I'm on Day 4. Last night, I felt antsy but distracted myself with a movie. ("How to Lose A Guy In 10 Days"--recommended only if you like chick flicks and even then it's only a B-). Did the trick. The trouble with maintaining sobriety in the week and blowing it on the weekend is that I never let myself get past the cravings. So even while I'm sober, I'm not calm and content--just irritable and antsy.

Had the "what if" dream last night too which usually makes me want to pour myself a bottle or two of wine. The "what if" dreams involves my old boyfriend--we were together throughout high school and college and had planned to get married. My life took an entirely different direction and we split up. I haven't seen him in nearly 20 years, but he haunts my dreams on a pretty regular basis for many years now.

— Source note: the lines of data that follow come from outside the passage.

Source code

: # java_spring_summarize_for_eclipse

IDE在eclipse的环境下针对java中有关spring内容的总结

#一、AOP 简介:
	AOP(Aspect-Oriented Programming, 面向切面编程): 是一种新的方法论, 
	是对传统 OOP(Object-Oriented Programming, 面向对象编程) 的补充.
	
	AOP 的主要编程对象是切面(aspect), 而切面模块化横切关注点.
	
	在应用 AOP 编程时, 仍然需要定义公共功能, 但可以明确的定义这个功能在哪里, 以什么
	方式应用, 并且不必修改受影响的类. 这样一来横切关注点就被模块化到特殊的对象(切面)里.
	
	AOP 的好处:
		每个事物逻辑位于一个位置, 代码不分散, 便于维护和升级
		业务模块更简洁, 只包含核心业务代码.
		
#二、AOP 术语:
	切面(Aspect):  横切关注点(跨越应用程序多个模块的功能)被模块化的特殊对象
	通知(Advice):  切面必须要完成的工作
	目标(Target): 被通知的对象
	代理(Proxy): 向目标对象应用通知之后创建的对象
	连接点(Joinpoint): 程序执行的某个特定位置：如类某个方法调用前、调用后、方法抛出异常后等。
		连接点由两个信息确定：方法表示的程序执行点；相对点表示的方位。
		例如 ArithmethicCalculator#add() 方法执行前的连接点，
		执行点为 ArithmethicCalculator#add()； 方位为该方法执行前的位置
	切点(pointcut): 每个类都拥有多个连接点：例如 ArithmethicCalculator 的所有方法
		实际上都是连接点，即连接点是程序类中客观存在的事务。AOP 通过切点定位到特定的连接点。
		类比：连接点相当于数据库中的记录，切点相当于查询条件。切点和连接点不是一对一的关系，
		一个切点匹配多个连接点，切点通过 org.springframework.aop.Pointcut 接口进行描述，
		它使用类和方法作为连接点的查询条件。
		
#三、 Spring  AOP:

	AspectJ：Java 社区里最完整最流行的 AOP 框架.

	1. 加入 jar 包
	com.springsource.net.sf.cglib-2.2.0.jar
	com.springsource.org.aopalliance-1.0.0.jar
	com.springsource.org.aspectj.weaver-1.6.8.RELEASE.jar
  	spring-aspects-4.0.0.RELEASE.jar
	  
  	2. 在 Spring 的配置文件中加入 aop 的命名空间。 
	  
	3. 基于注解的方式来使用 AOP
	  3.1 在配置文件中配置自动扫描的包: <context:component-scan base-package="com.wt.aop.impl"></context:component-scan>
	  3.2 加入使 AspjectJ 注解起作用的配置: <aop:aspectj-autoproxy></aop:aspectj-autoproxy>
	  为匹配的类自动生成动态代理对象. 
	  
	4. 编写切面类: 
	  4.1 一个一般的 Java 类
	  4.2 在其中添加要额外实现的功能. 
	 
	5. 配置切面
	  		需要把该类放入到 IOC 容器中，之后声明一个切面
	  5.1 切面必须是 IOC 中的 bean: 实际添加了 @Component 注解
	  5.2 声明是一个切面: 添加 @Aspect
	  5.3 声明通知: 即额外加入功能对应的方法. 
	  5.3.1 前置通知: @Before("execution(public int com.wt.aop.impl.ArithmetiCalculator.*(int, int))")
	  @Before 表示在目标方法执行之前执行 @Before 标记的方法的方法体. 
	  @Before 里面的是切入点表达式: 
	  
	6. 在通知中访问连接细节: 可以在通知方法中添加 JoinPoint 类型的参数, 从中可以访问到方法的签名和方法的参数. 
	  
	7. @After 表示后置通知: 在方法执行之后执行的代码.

I feel so unsettled when I have them--the dream is full of longing and regret and I just want to stay in them and not wake up. I feel very sad when I wake up. I figure this must be telling me something about my marriage, my choices, perhaps a midlife crisis that everyone goes through but no one talks about. However, I can't deny that the first love was the best love and I never felt that way with anyone else again. I thought it was youth, but maybe that was it and I missed the boat.

Then of course, all these thoughts are extremely disloyal to my husband, who is a good man, and deserves better than this.

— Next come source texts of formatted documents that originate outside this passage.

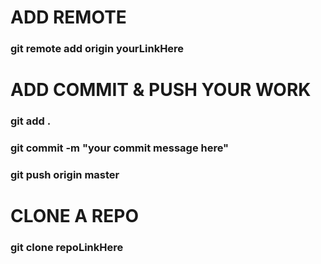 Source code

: <h1>ADD REMOTE</h1>
<h3>git remote add origin yourLinkHere</h3>

<h1>ADD COMMIT & PUSH YOUR WORK</h1>
<h3>git add .</h3>
<h3>git commit -m "your commit message here"</h3>
<h3>git push origin master</h3>

<h1>CLONE A REPO</h1>
<h3>git clone repoLinkHere</h3>



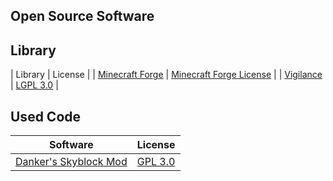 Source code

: ## Open Source Software

## Library
| Library                                                                       | License                                                                                                           |
| [Minecraft Forge](https://github.com/MinecraftForge/MinecraftForge/tree/1.8.9) | [Minecraft Forge License](https://github.com/MinecraftForge/MinecraftForge/blob/1.8.9/MinecraftForge-License.txt) |
| [Vigilance](https://github.com/Sk1erLLC/Vigilance)                             | [LGPL 3.0](https://www.gnu.org/licenses/lgpl-3.0-standalone.html)                                                 |

## Used Code
| Software                                                                       | License                                                                                                           |
|--------------------------------------------------------------------------------|-------------------------------------------------------------------------------------------------------------------|
| [Danker's Skyblock Mod](https://github.com/bowser0000/SkyblockMod/)            | [GPL 3.0](https://www.gnu.org/licenses/gpl-3.0-standalone.html)                                                   |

I will not drink today. No matter what feelings I'd like to drown.


Monday, November 08, 2004

Still here

I'm still here but back to Day 2. Thanks for asking about me, RJ.

I try to examine my triggers. This weekend was started with a visit from out of town friends whom we always party with. I had resolved to just not drink but enjoy dinner and good conversation. But I just felt like such a bore.

My mother used to tell me you can have fun without alcohol. I never really saw that my parents did, and sure seems that alcohol is involved in just about every grown up social event where I live.

Alcohol has stopped being fun, when I can't stop once I start, and where I have to waste a day recovering from its effects.


Wednesday, November 03, 2004

Tuesday--Election Day

Not much to say. I didn't make it to a meeting but I didn't drink either. I did go to an online chat at a website I like, but not feeling any strong cravings tonight except for an interval where my kids were acting up. But had a lovely dinner (chicken cacciatori, yum!) and it passed.

I want to get to a meeting tomorrow, although my kids have an activity at school in the evening that I need to take them to. I know I'll be stronger for the weekend if I can get to a meeting every day before it arrives.

Tuesday, November 02, 2004

Day 1...Again

Arggh. This is so difficult. I got to Friday night and my addicted self just debated me right into a bottle of wine. I let it win without fighting too hard either. I should have gotten myself to a meeting, but instead went to the grocery store right next to the wine shop. I really have to have a better plan. On Saturday I did remain sober at the party, but once home and with the kids to bed, sat up and drank. Fortunately, there wasn't much in the house so I was not awful on Sunday morning. But hey, Halloween. Gotta drink on Halloween, right? Paid for it today.

I really need to stop this. I went to a meeting tonight and that helped although frankly I didn't want a drink today. It's the second or third day that I want one, so I will be sure to get to a meeting tomorrow night.